- What you will do -
Retype, word for word, the lines from the first line of the entries through the line that holds "tbfrAck = (struct"; leave out the pictures.

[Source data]
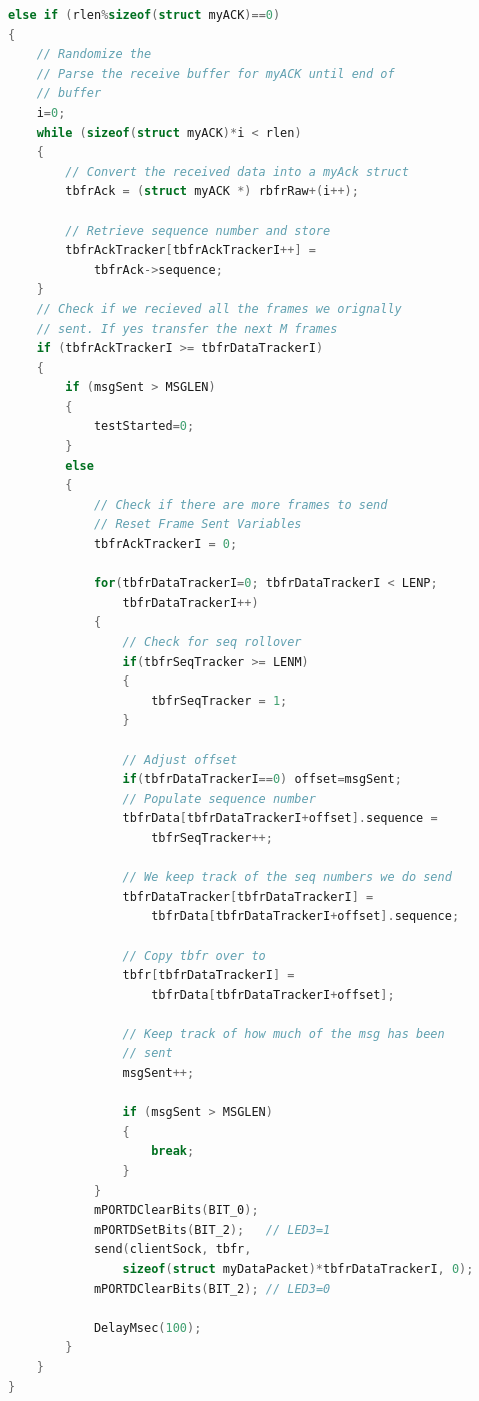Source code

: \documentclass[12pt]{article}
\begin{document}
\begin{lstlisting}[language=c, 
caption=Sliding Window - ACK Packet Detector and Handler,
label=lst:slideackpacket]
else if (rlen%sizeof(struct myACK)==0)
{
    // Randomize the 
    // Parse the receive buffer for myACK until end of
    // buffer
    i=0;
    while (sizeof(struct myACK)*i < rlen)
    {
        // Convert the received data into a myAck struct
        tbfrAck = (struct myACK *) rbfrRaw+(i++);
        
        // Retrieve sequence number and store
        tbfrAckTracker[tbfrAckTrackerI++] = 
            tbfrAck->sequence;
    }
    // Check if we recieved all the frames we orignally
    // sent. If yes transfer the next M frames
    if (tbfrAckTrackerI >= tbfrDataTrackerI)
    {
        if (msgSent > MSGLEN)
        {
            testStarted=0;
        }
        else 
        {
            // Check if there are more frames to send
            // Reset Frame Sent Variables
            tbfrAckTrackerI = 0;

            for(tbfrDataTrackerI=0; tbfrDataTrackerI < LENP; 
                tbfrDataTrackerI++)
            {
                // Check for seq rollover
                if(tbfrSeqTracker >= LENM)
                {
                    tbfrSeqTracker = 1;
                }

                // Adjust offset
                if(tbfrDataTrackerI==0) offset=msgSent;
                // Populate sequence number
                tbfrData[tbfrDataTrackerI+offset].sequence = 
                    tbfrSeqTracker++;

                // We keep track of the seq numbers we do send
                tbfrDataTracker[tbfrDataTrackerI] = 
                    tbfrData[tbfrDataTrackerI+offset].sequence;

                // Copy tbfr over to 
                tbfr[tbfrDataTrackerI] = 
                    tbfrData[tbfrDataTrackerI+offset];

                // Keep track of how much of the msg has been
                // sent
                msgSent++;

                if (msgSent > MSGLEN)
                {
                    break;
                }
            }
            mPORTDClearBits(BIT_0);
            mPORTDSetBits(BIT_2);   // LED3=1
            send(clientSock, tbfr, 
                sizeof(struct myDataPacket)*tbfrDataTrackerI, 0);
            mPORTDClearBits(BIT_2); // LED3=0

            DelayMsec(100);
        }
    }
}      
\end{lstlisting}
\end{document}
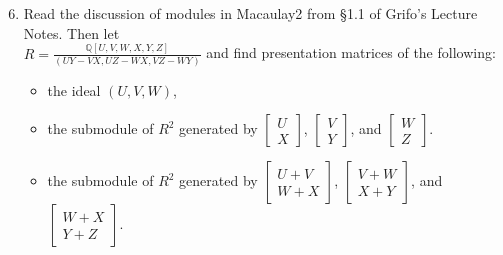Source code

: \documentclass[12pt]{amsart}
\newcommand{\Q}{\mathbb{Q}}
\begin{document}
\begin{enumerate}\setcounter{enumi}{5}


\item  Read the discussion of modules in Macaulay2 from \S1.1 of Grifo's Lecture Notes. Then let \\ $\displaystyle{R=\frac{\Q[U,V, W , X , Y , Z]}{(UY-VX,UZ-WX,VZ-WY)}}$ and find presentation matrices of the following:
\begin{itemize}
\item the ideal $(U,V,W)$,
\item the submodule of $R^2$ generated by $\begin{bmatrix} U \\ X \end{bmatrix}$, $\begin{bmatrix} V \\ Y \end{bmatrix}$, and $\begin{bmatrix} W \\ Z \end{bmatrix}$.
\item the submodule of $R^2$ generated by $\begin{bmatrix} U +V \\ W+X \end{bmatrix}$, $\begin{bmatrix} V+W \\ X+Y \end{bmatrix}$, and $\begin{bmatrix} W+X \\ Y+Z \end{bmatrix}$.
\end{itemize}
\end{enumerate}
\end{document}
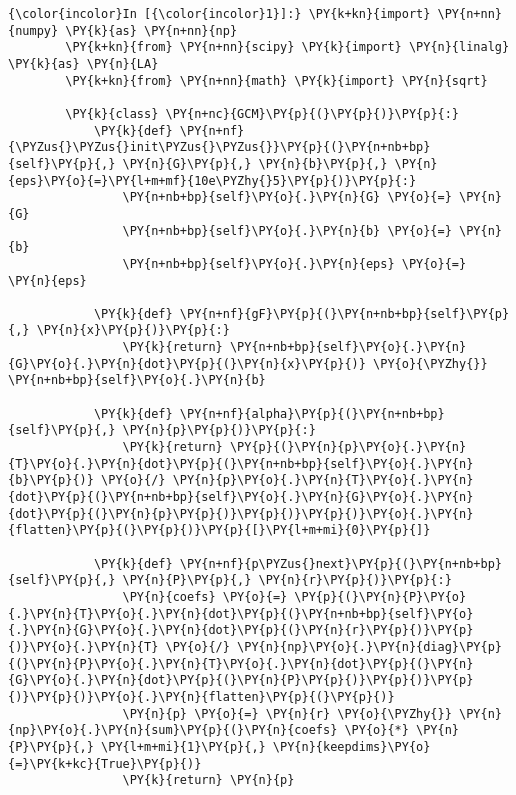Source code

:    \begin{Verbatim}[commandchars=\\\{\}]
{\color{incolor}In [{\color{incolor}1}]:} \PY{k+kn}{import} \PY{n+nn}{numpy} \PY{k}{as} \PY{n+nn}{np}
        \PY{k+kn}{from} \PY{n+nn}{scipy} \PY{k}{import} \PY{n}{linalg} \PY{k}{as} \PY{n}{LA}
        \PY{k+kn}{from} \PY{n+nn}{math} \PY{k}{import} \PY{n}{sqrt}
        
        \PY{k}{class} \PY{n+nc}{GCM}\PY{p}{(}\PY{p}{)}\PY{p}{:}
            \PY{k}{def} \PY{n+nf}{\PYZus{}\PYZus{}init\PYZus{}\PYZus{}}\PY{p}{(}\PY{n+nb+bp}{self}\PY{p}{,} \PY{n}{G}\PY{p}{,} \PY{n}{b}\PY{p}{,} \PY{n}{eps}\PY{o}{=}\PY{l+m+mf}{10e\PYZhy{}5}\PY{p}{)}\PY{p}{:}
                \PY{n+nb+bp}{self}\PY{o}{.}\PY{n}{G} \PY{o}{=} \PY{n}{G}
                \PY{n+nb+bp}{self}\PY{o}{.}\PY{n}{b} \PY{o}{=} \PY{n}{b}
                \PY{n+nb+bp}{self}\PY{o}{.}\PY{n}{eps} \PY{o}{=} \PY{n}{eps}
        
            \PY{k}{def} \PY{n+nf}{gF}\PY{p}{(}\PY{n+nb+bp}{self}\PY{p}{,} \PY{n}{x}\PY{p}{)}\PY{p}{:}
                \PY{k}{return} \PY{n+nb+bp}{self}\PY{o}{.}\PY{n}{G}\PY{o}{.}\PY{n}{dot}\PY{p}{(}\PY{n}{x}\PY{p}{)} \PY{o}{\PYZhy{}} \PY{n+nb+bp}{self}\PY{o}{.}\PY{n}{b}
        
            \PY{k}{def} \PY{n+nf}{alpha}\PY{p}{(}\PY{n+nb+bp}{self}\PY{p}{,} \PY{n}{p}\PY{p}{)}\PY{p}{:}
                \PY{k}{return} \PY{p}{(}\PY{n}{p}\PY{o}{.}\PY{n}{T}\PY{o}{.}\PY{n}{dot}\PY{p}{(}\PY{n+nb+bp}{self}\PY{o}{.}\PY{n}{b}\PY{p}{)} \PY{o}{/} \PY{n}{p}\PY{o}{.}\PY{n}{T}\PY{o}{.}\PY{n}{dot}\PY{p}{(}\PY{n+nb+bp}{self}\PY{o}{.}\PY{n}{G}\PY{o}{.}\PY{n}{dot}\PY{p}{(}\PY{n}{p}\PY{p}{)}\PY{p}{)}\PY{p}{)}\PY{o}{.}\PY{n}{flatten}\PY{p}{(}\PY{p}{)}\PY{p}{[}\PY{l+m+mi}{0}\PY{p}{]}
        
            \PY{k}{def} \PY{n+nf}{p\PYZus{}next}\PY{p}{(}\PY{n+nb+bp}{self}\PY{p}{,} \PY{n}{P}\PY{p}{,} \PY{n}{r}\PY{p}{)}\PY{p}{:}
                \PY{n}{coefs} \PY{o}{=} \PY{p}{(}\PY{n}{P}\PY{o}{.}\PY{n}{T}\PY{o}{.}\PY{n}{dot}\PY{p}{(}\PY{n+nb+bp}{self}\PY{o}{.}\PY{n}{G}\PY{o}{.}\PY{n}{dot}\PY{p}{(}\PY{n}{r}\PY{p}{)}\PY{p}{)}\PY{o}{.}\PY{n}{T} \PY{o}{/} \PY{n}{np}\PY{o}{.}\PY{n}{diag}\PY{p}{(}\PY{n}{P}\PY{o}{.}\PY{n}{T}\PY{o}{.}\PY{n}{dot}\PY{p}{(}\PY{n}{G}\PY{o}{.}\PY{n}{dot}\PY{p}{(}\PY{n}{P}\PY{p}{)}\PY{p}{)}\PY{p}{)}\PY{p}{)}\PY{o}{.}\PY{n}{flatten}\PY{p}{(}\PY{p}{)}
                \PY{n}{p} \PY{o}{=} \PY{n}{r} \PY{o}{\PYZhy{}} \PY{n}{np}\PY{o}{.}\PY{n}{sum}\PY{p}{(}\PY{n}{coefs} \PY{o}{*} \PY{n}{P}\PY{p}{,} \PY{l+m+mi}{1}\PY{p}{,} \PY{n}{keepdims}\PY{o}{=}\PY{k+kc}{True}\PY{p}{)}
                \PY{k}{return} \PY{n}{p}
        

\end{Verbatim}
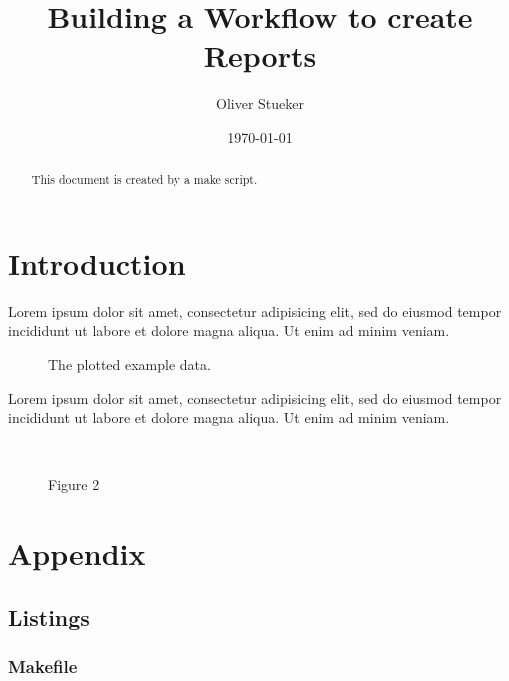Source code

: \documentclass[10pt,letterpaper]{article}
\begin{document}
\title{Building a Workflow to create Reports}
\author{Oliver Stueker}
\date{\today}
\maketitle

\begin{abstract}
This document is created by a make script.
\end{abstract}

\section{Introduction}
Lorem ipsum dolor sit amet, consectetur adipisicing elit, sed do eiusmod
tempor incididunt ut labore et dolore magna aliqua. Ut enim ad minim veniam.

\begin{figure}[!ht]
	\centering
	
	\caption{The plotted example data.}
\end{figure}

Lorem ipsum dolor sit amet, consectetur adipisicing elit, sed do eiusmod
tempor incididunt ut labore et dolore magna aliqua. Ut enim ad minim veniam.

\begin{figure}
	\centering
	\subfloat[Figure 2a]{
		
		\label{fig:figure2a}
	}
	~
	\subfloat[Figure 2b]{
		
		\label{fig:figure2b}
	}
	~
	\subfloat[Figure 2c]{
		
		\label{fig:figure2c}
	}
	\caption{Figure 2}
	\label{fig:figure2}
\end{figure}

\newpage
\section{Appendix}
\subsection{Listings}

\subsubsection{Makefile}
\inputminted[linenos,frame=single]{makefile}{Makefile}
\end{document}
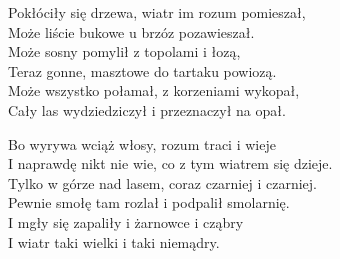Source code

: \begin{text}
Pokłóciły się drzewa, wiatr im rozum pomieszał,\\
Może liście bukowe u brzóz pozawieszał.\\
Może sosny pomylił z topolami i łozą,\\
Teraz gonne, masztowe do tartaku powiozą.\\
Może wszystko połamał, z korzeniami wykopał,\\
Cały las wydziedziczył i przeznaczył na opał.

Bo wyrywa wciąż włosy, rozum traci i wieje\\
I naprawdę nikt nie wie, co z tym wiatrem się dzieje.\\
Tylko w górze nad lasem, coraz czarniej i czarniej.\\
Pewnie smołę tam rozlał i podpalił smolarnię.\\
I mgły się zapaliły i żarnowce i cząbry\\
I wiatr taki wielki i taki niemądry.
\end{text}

- Reply -
Source code

: \documentclass[12pt]{article}
\begin{document}
\begin{lstlisting}[language=c, 
caption=Sliding Window - ACK Packet Detector and Handler,
label=lst:slideackpacket]
else if (rlen%sizeof(struct myACK)==0)
{
    // Randomize the 
    // Parse the receive buffer for myACK until end of
    // buffer
    i=0;
    while (sizeof(struct myACK)*i < rlen)
    {
        // Convert the received data into a myAck struct
        tbfrAck = (struct myACK *) rbfrRaw+(i++);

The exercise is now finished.